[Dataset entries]

· · · · ·

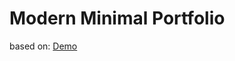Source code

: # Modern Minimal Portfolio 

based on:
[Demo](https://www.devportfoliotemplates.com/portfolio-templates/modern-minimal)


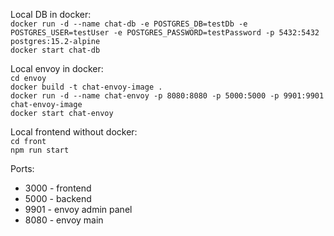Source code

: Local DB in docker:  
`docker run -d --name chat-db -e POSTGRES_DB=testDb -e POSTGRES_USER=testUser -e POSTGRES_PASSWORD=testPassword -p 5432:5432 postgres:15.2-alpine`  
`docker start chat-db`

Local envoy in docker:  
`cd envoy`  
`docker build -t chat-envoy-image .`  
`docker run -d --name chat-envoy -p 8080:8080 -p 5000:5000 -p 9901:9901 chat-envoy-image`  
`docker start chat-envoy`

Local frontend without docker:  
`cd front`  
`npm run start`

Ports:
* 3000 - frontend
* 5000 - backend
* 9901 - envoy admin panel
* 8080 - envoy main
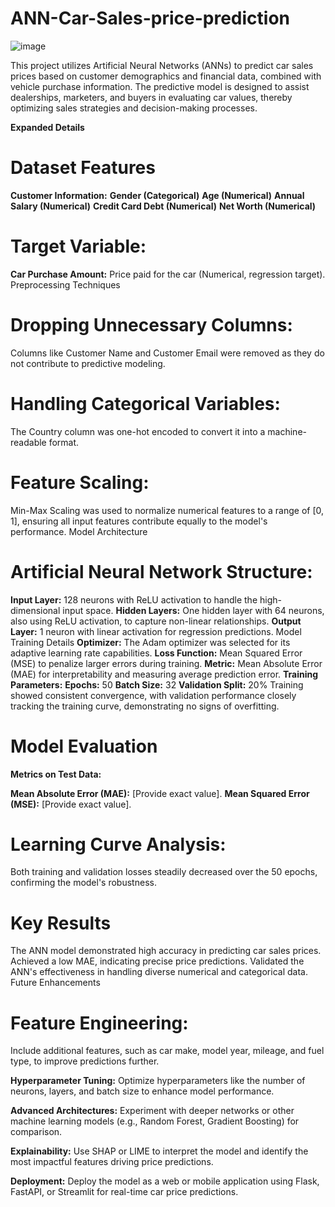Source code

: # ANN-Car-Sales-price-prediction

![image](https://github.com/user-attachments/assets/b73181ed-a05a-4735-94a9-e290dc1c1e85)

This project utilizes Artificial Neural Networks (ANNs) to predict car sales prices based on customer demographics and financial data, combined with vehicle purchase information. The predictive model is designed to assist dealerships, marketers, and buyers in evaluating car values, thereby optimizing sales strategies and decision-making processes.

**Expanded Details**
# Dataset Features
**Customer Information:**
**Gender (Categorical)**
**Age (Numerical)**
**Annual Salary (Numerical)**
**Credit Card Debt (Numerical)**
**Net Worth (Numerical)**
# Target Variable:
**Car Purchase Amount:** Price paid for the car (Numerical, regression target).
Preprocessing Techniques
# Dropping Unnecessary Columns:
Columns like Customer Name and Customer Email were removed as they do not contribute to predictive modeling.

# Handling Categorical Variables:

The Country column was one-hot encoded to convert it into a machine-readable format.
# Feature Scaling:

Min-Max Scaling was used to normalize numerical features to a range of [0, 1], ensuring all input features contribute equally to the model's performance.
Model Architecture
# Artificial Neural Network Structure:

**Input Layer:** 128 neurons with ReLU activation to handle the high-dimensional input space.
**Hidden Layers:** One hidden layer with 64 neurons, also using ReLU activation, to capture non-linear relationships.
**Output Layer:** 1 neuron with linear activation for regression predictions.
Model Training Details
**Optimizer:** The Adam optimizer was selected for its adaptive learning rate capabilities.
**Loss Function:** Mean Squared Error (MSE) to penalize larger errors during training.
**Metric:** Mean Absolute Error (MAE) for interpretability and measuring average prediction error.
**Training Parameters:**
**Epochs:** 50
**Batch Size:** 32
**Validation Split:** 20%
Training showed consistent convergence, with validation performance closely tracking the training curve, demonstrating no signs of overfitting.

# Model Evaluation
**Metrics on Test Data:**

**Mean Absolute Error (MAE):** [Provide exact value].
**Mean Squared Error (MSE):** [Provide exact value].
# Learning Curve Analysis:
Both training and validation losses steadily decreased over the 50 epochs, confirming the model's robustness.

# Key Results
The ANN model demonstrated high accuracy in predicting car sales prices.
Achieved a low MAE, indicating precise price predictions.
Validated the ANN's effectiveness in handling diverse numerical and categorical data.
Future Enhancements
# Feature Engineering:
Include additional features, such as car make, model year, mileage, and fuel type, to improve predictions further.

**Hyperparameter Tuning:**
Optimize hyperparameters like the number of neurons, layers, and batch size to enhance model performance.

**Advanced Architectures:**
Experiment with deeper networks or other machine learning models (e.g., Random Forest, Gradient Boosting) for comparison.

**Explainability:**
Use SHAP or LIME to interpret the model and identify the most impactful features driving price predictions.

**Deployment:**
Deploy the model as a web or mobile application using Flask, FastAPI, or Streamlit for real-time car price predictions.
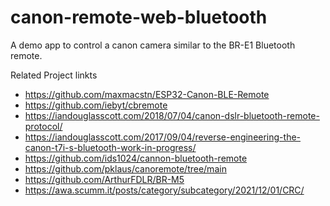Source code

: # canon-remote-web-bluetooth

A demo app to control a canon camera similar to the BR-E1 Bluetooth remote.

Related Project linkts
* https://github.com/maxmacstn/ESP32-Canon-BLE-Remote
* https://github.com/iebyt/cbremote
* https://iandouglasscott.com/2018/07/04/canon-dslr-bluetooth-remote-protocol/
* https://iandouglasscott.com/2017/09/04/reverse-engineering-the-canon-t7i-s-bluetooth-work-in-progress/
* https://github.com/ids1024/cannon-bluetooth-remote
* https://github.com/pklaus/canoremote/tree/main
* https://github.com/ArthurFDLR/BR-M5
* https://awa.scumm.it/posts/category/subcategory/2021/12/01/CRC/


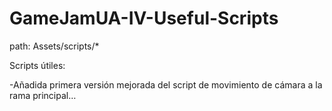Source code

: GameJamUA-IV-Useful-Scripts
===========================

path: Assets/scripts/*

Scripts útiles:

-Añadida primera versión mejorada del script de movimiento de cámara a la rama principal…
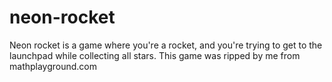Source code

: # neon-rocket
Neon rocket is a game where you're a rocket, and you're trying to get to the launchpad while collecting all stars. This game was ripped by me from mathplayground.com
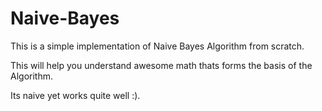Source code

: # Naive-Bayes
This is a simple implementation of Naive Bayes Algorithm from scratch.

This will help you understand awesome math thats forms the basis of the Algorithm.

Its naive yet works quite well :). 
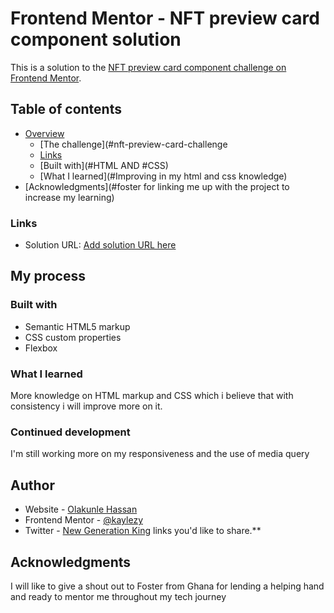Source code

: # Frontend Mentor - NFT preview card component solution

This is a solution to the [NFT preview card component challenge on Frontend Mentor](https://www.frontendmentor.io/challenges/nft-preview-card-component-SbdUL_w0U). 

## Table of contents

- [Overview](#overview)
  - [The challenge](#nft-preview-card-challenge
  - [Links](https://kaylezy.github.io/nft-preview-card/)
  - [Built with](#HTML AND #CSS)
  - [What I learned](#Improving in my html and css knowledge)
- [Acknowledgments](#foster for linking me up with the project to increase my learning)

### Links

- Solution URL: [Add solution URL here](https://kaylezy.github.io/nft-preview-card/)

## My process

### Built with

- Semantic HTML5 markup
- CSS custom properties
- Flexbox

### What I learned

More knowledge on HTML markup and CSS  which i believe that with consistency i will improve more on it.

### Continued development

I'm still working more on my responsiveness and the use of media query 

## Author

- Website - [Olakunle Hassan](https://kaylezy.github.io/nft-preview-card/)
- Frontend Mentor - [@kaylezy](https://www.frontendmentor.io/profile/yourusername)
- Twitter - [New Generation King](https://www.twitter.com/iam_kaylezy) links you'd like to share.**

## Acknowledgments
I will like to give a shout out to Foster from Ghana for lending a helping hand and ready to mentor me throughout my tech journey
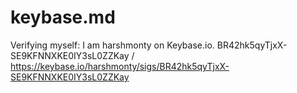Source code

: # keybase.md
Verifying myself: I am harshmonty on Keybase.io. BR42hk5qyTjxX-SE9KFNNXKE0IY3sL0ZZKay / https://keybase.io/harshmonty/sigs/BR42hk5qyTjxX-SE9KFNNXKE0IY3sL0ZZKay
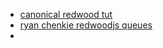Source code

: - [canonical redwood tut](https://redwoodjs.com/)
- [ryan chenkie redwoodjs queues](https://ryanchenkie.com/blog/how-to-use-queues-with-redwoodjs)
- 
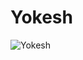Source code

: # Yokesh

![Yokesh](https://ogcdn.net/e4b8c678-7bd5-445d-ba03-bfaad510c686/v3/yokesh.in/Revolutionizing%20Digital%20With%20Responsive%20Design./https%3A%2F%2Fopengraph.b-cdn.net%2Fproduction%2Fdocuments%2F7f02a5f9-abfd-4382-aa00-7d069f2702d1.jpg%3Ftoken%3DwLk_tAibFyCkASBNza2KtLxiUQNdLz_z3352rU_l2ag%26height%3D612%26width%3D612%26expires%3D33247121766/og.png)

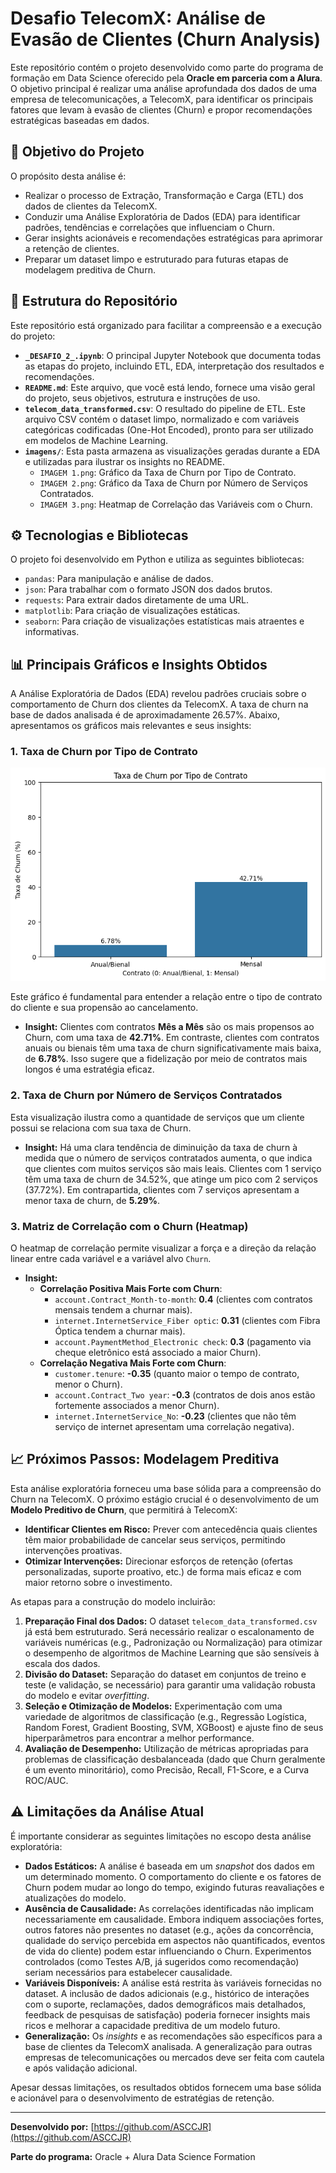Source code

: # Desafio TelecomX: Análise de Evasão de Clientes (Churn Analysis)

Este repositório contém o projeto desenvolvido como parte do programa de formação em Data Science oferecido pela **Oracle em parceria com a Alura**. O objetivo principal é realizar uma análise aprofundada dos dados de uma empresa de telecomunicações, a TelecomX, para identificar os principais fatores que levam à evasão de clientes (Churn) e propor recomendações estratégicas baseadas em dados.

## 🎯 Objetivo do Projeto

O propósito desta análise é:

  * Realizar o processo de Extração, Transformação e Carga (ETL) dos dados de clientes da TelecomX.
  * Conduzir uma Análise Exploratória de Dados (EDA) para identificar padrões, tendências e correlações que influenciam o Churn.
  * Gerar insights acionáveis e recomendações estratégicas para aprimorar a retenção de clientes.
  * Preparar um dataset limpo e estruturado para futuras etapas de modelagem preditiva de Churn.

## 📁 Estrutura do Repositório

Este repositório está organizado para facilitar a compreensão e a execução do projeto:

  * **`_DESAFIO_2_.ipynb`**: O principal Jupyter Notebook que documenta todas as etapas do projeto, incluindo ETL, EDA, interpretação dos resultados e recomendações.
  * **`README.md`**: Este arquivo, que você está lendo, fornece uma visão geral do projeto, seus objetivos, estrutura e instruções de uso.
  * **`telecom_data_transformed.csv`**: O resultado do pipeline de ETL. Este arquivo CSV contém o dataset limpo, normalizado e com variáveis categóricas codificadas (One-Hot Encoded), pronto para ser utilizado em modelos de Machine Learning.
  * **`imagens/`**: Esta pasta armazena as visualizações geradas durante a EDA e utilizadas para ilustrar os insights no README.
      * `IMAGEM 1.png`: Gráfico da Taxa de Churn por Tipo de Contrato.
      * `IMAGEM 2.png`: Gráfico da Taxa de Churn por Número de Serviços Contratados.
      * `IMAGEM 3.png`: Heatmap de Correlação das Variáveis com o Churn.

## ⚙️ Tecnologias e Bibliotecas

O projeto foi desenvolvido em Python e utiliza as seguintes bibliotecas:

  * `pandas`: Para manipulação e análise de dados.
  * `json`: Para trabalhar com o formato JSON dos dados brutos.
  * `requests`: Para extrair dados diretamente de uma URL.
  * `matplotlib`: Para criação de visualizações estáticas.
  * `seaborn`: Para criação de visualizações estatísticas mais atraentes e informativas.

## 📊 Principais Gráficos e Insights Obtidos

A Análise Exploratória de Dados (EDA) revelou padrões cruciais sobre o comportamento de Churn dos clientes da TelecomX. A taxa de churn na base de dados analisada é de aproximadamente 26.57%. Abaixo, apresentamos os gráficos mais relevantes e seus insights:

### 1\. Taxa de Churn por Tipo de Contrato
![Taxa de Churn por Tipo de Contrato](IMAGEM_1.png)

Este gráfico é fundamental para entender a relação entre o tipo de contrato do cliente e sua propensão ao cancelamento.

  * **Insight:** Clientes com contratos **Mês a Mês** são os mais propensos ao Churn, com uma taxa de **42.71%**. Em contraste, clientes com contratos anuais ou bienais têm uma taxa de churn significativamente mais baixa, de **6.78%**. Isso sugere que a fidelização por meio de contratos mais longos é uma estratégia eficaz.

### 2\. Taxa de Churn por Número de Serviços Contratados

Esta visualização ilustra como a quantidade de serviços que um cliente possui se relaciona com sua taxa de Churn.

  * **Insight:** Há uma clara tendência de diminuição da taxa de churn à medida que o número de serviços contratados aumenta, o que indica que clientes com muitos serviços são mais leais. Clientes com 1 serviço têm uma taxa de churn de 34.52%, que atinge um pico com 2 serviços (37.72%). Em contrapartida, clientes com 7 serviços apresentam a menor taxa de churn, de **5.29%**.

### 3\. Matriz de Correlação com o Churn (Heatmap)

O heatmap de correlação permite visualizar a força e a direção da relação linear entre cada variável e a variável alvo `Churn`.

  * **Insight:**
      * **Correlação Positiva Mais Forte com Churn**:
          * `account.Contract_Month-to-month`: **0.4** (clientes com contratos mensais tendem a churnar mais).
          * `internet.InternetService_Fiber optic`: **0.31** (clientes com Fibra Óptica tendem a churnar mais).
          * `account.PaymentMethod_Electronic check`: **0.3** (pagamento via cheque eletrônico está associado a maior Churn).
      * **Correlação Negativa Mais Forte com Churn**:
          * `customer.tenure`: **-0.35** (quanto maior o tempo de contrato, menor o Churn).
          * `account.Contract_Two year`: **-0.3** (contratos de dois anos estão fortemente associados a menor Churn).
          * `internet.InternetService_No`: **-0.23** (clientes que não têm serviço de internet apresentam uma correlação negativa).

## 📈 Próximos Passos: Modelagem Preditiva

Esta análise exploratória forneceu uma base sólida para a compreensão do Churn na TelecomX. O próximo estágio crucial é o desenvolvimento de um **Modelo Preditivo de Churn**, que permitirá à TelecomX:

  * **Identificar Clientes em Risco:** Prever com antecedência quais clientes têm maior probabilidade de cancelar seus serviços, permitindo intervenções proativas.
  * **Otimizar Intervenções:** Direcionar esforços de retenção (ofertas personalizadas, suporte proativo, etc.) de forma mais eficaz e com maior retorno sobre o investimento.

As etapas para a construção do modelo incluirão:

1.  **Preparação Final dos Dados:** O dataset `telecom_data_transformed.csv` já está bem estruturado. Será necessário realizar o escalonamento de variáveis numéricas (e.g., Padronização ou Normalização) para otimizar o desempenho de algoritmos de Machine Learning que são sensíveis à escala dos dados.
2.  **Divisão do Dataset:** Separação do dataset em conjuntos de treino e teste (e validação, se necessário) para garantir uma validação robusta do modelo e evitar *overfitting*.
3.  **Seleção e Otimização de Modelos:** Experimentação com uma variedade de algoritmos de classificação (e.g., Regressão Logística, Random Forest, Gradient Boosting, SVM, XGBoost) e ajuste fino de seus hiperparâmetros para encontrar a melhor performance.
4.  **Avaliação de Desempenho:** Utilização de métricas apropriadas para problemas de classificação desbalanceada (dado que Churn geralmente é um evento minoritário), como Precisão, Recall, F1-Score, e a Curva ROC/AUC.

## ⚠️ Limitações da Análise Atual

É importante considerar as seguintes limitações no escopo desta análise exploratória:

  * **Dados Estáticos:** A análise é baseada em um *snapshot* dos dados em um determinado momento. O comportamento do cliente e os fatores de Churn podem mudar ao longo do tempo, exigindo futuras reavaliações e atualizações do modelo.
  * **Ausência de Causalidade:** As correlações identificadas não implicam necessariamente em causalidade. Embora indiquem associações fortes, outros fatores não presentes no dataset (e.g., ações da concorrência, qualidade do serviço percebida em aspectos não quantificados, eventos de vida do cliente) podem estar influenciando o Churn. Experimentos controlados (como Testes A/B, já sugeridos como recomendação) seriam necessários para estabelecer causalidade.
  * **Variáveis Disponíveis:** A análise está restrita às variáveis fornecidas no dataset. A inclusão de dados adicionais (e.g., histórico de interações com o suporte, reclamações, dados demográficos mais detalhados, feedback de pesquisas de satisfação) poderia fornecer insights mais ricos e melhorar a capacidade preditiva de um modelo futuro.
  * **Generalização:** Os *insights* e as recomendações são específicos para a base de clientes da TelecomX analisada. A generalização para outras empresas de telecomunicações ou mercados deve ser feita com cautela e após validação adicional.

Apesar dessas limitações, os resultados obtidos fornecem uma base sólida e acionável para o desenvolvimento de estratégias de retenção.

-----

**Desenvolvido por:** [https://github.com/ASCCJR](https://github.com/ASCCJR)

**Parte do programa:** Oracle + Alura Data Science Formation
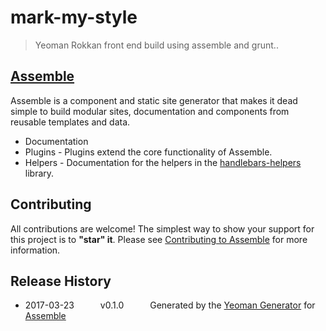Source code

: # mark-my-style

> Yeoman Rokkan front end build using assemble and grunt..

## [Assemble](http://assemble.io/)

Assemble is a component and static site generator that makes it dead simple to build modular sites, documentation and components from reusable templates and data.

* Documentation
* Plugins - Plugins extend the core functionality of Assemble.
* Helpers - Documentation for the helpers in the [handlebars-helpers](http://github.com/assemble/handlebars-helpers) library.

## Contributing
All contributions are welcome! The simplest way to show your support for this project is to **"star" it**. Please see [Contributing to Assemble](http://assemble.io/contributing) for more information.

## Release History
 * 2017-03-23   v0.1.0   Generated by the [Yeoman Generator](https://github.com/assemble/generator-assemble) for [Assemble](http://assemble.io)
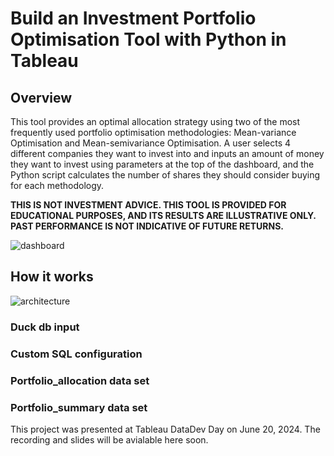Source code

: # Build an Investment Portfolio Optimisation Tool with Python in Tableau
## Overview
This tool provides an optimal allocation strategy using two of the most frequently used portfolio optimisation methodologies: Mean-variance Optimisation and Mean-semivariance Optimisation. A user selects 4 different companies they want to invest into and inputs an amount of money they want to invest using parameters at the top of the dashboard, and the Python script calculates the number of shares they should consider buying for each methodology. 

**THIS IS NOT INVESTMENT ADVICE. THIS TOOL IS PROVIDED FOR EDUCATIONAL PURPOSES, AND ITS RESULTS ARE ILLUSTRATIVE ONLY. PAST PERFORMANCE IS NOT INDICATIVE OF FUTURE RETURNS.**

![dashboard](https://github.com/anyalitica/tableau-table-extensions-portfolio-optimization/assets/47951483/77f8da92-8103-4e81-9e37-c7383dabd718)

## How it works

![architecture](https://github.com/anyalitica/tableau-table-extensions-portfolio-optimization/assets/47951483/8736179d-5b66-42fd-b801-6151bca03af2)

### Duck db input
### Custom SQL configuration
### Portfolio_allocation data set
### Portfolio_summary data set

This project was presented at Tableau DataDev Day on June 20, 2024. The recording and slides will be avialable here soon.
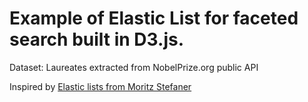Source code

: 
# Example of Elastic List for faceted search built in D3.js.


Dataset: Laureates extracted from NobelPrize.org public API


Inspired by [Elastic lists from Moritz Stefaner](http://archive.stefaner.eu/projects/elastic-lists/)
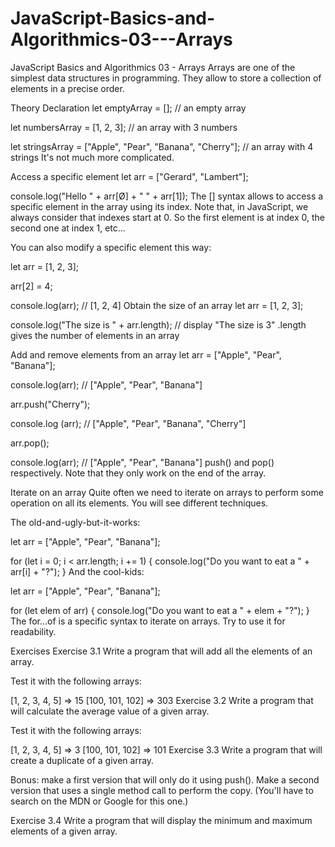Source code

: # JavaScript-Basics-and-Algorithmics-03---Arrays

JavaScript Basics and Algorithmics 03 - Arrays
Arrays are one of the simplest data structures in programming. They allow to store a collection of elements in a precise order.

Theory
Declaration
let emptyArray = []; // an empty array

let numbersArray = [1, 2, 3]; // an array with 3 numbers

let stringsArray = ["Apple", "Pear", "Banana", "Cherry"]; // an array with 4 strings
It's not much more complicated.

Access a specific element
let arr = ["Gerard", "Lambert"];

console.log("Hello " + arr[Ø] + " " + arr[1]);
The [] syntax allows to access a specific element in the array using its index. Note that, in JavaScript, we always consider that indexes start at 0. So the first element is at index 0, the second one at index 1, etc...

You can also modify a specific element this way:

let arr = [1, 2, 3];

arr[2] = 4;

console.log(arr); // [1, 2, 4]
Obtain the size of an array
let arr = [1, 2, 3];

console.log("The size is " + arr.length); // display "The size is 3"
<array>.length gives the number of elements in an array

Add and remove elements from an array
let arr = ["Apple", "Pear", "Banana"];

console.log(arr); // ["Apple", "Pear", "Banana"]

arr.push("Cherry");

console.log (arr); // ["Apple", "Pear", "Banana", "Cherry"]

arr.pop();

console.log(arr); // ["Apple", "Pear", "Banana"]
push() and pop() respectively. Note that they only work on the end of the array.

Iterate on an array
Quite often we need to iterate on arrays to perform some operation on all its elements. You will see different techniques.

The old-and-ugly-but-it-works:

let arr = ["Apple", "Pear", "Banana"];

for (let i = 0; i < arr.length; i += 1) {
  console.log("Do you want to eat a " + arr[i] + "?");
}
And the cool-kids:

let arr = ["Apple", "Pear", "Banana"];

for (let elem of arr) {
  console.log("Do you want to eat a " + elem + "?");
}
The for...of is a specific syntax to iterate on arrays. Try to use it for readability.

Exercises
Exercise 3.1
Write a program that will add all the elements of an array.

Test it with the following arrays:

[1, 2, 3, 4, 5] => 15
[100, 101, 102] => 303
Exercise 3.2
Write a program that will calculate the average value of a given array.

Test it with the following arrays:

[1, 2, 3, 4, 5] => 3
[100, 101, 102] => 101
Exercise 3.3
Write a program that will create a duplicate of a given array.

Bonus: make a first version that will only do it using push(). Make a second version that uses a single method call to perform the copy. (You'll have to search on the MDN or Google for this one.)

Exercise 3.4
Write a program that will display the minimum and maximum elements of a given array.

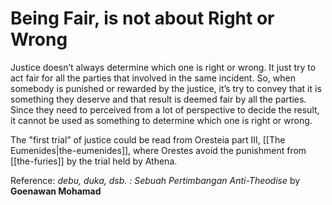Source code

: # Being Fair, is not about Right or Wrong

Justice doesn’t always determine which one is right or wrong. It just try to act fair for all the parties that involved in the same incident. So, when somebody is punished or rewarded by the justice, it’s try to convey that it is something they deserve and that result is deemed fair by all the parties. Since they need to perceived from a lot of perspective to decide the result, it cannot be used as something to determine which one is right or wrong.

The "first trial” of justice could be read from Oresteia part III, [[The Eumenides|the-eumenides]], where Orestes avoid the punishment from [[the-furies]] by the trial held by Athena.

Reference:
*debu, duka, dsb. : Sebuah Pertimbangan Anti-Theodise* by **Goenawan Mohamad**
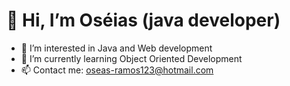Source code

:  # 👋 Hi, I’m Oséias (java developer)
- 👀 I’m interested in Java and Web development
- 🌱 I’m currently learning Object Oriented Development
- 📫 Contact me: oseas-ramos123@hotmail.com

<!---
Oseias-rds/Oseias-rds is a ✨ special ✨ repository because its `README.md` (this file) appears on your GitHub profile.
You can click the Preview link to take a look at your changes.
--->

· · · · ·

__Task objective__
Using only the entries above, output the line with "- [Links](https://kaylezy.github.io/nft-preview-card/)", the line with "## Acknowledgments", and all lines between them, exactly as they stand.

__Answer space__
  - [Links](https://kaylezy.github.io/nft-preview-card/)
  - [Built with](#HTML AND #CSS)
  - [What I learned](#Improving in my html and css knowledge)
- [Acknowledgments](#foster for linking me up with the project to increase my learning)

### Links

- Solution URL: [Add solution URL here](https://kaylezy.github.io/nft-preview-card/)

## My process

### Built with

- Semantic HTML5 markup
- CSS custom properties
- Flexbox

### What I learned

More knowledge on HTML markup and CSS  which i believe that with consistency i will improve more on it.

### Continued development

I'm still working more on my responsiveness and the use of media query 

## Author

- Website - [Olakunle Hassan](https://kaylezy.github.io/nft-preview-card/)
- Frontend Mentor - [@kaylezy](https://www.frontendmentor.io/profile/yourusername)
- Twitter - [New Generation King](https://www.twitter.com/iam_kaylezy) links you'd like to share.**

## Acknowledgments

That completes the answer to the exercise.